KPMG in Manchester have been appointed to administrate the arrangement."The impact of the economic downturn on Travelodge's business has been compounded by a large debt burden and expensive lease arrangements," said KPMG's Richard Fleming who is overseeing talks with landlords.
The new owners are putting in £75 million of new cash whilst £235 million of debt is being written off and £71 million repaid, bringing its borrowings down to £329 million, from the £1.1 billion they had reached. DIC had financed its £675 million takeover of the company six years ago by issuing a £480 million bond which is also being written off to its cost.
As part of the plan the new owners are looking to cut 49 hotels out of the portfolio the rent, while reducing the rents by 25% on a further 109 of the 500+ portfolio which would be viable at a lower rent. A total of 347 hotels, two offices and four restaurants will be retained at current rents and current payment terms throughout the CVA period. Last year Travelodge produced £55 million of profit on revenues up 16% at £370 million, but it was not enough. Next month 75% ofthe landlords affected must vote in favour of the proposals at the creditors meeting. The pill is sweetened by a clawback deal which will give landlords a share in the new business's profits.

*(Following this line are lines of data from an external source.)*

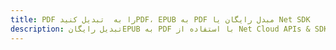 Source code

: ---title: PDF را به  تبدیل کنیدPDF، EPUB به PDF مبدل رایگان یا Net SDKdescription: تبدیل رایگانEPUB به PDF با استفاده از Net Cloud APIs & SDK همچنین اسناد PDF را در Cloud ایجاد، ویرایش و رندر کنید.--- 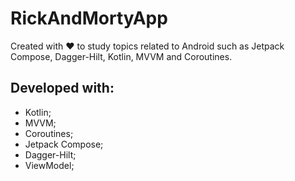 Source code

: # RickAndMortyApp

Created with ❤️ to study topics related to Android such as Jetpack Compose, Dagger-Hilt, Kotlin, MVVM and Coroutines.

Developed with:  
------- 
- Kotlin;  
- MVVM;
- Coroutines;
- Jetpack Compose;
- Dagger-Hilt;
- ViewModel;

Travelodge chief executive Grant Hearn said the company was already looking for new operators for the 49 hotels it does not want and "currently envisages no hotel closures or job losses". "The financial restructuring, including the CVA, will leave Travelodge in a much stronger position going forward and will ensure a long-term, sustainable future for the business," said Hearn. "This is a successful brand with millions of customers and the company will emerge in excellent shape from this process."